Las pobladas cejas de Said estaban arqueadas en ángulos agudos en su frente. Estaba claramente excitado por la promesa de la película.

– No sé, Nuff -dijo Bosch-, Creo que ya se ha hecho antes.

– Todo se ha hecho antes, pero ¿qué te parece?

A Bosch lo salvó la campana. En el silencio que siguió a la pregunta de Said ambos oyeron que la secretaria hablaba con alguien en la sala adjunta. En ese momento el altavoz del escritorio de Said sonó y la secretaria dijo:

– La señorita Crowe está aquí. Le esperará en la sala de reuniones.

Bosch hizo una señal a Said.

– Gracias, Nuff -susurró-. Ya me ocupo yo.

– ¿Estás seguro?

– Te avisaré si necesito ayuda.

Se volvió hacia la puerta del despacho, pero luego volvió al escritorio y extendió la mano.

– Puede que tenga que irme un poco deprisa, así que me despido ahora. Buena suerte con el proyecto. Suena a ganador.
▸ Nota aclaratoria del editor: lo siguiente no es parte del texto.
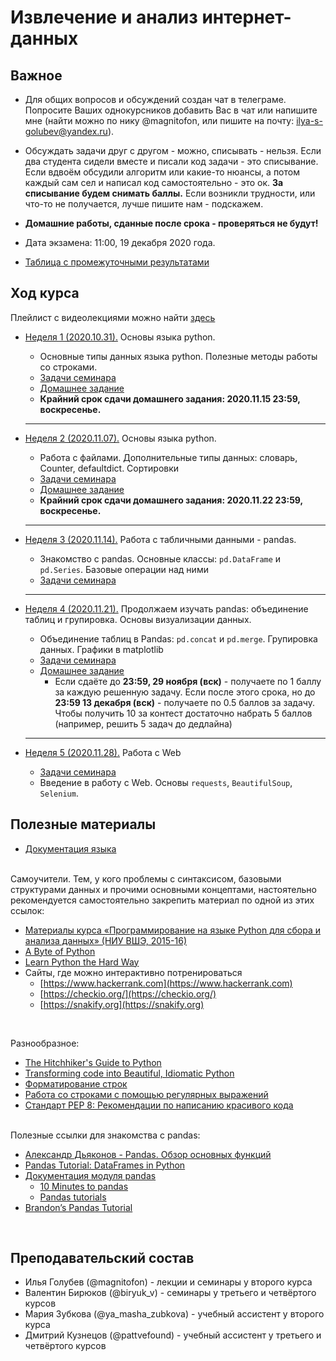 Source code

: # Извлечение и анализ интернет-данных

## Важное
* Для общих вопросов и обсуждений создан чат в телеграме. Попросите Ваших однокурсников добавить Вас в чат или напишите мне (найти можно по нику @magnitofon, или пишите на почту: ilya-s-golubev@yandex.ru).

* Обсуждать задачи друг с другом - можно, списывать - нельзя. Если два студента сидели вместе и писали код задачи - это списывание. Если вдвоём обсудили алгоритм или какие-то нюансы, а потом каждый сам сел и написал код самостоятельно - это ок. **За списывание будем снимать баллы.** Если возникли трудности, или что-то не получается, лучше пишите нам - подскажем.
* **Домашние работы, сданные после срока - проверяться не будут!**

* Дата экзамена: 11:00, 19 декабря 2020 года.
* [Таблица с промежуточными результатами](https://docs.google.com/spreadsheets/d/1WcluVT-bA15uazS3Lw2QRaxiAuH-y47hJH9_B_Ow7XA/edit#gid=0)

## Ход курса

Плейлист с видеолекциями можно найти [здесь](https://www.youtube.com/playlist?list=PLEwK9wdS5g0pQ_NXU7q_5nXB9kUrQDvCi)

* [Неделя 1 (2020.10.31).](https://github.com/magnitofonov/hse-econ-data-analysis-course-2020/tree/master/week_01) Основы языка python. 
	* Основные типы данных языка python. Полезные методы работы со строками. 
	* [Задачи семинара](https://official.contest.yandex.ru/contest/21610/)
	* [Домашнее задание](https://official.contest.yandex.ru/contest/21920/standings)
	* **Крайний срок сдачи домашнего задания: 2020.11.15 23:59, воскресенье.** 

	---

* [Неделя 2 (2020.11.07).](https://github.com/magnitofonov/hse-econ-data-analysis-course-2020/tree/master/week_01) Основы языка python. 
	* Работа с файлами. Дополнительные типы данных: словарь, Counter, defaultdict. Сортировки 
	* [Задачи семинара](https://official.contest.yandex.ru/contest/21612)
	* [Домашнее задание](https://official.contest.yandex.ru/contest/22429)
	* **Крайний срок сдачи домашнего задания: 2020.11.22 23:59, воскресенье.** 

	---
	
* [Неделя 3 (2020.11.14).](https://github.com/magnitofonov/hse-econ-data-analysis-course-2020/tree/master/week_03)  Работа с табличными данными - pandas. 
	* Знакомство с pandas. Основные классы: `pd.DataFrame` и `pd.Series`. Базовые операции над ними
	* [Задачи семинара](https://official.contest.yandex.ru/contest/22490)

	---
	
* [Неделя 4 (2020.11.21).](https://github.com/magnitofonov/hse-econ-data-analysis-course-2020/tree/master/week_04)  Продолжаем изучать pandas: объединение таблиц и групировка. Основы визуализации данных. 
	* Объединение таблиц в Pandas: `pd.concat` и `pd.merge`. Групировка данных. Графики в matplotlib
	* [Задачи семинара](https://official.contest.yandex.ru/contest/22844)
	* [Домашнее задание](https://official.contest.yandex.ru/contest/23031)
		* Если сдаёте до **23:59, 29 ноября (вск)** - получаете по 1 баллу за каждую решенную задачу. Если после этого срока, но до **23:59 13 декабря (вск)** - получаете по 0.5 баллов за задачу. Чтобы получить 10 за контест достаточно набрать 5 баллов (например, решить 5 задач до дедлайна)


	---
	
* [Неделя 5 (2020.11.28).](https://github.com/magnitofonov/hse-econ-data-analysis-course-2020/tree/master/week_05)  Работа с Web
	* [Задачи семинара](https://official.contest.yandex.ru/contest/23195)
	* Введение в работу с Web. Основы `requests`, `BeautifulSoup`, `Selenium`.


	
## Полезные материалы

* [Документация языка](https://docs.python.org/3.7/)

<br>
Cамоучители. Тем, у кого проблемы с синтаксисом, базовыми структурами данных и прочими основными концептами, настоятельно рекомендуется самостоятельно закрепить материал по одной из этих ссылок:

* [Материалы курса «Программирование на языке Python для сбора и анализа данных» (НИУ ВШЭ, 2015-16)](http://nbviewer.math-hse.info/github/ischurov/pythonhse/tree/master/)
* [A Byte of Python](https://python.swaroopch.com/)
* [Learn Python the Hard Way](https://learnpythonthehardway.org/python3/)
* Сайты, где можно интерактивно потренироваться
	* [https://www.hackerrank.com](https://www.hackerrank.com)
	* [https://checkio.org/](https://checkio.org/)
	* [https://snakify.org](https://snakify.org)

<br>

Разнообразное:

* [The Hitchhiker's Guide to Python](https://docs.python-guide.org/)
* [Transforming code into Beautiful, Idiomatic Python](https://speakerdeck.com/pyconslides/transforming-code-into-beautiful-idiomatic-python-by-raymond-hettinger-1)
* [Форматирование строк](https://pyformat.info/)
* [Работа со строками с помощью регулярных выражений](https://developers.google.com/edu/python/regular-expressions)
* [Стандарт PEP 8: Рекомендации по написанию красивого кода](https://www.python.org/dev/peps/pep-0008/)

<br>
 Полезные ссылки для знакомства с pandas:

* [Александр Дьяконов - Pandas. Обзор основных функций](https://alexanderdyakonov.files.wordpress.com/2015/04/ama2015_pandas.pdf) 
* [Pandas Tutorial: DataFrames in Python](https://www.datacamp.com/community/tutorials/pandas-tutorial-dataframe-python)
* [Документация модуля pandas](https://pandas.pydata.org/pandas-docs/stable/index.html)
	* [10 Minutes to pandas](https://pandas.pydata.org/pandas-docs/stable/10min.html)
	* [Pandas tutorials](https://pandas.pydata.org/pandas-docs/stable/tutorials.html) 
* [Brandon’s Pandas Tutorial](https://github.com/brandon-rhodes/pycon-pandas-tutorial) 

<br>

## Преподавательский состав

* Илья Голубев (@magnitofon) - лекции и семинары у второго курса
* Валентин Бирюков (@biryuk\_v) - семинары у третьего и четвёртого курсов
* Мария Зубкова (@ya\_masha\_zubkova) - учебный ассистент у второго курса
* Дмитрий Кузнецов (@pattvefound) - учебный ассистент у третьего и четвёртого курсов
Ambos hombres se estrecharon las manos.

– Sí, ya veremos -dijo Said.

Bosch salió del despacho, recorrió un corto pasillo y entró en la sala de reuniones. Había una mesa con sobre de cristal en el centro y una silla a cada lado. Annabelle Crowe estaba sentada en el lado opuesto a la puerta. Estaba mirando una foto en blanco y negro de ella misma cuando entró Bosch. Levantó la cabeza con una sonrisa reluciente y una dentadura perfecta. La sonrisa se mantuvo durante poco más de un segundo y luego se quebró como el barro al sol del desierto.

– ¿Qué…? ¿Qué está haciendo aquí?

– Hola, Annabelle, ¿cómo está?

– Esto es una prueba… No puede…

– Sí, esto es una prueba. Le voy a hacer una prueba para el papel de testigo en un juicio por homicidio.

La mujer se levantó. Su foto y un curriculum resbalaron desde la mesa hasta el suelo.

– No puede… ¿qué está pasando aquí?

– Ya sabe qué está pasando. Se mudó sin dejar señas. Sus padres no iban a ayudarme y su agente tampoco, así que sólo me quedaba la opción de montar una audición para llegar hasta usted. Ahora siéntese y hablaremos de dónde ha estado y por qué está huyendo del juicio.

– ¿Entonces no hay ningún papel?

Bosch casi se rió. La chica todavía no lo había entendido.

– No, no hay ningún papel.

– ¿Y no van a hacer un remake de Chinatown'?

Esta vez Bosch se rió, pero no tardó en contenerse.

– Un día de éstos lo harán, pero usted es demasiado joven para el papel y yo no soy Jake Gilles. Siéntese, por favor.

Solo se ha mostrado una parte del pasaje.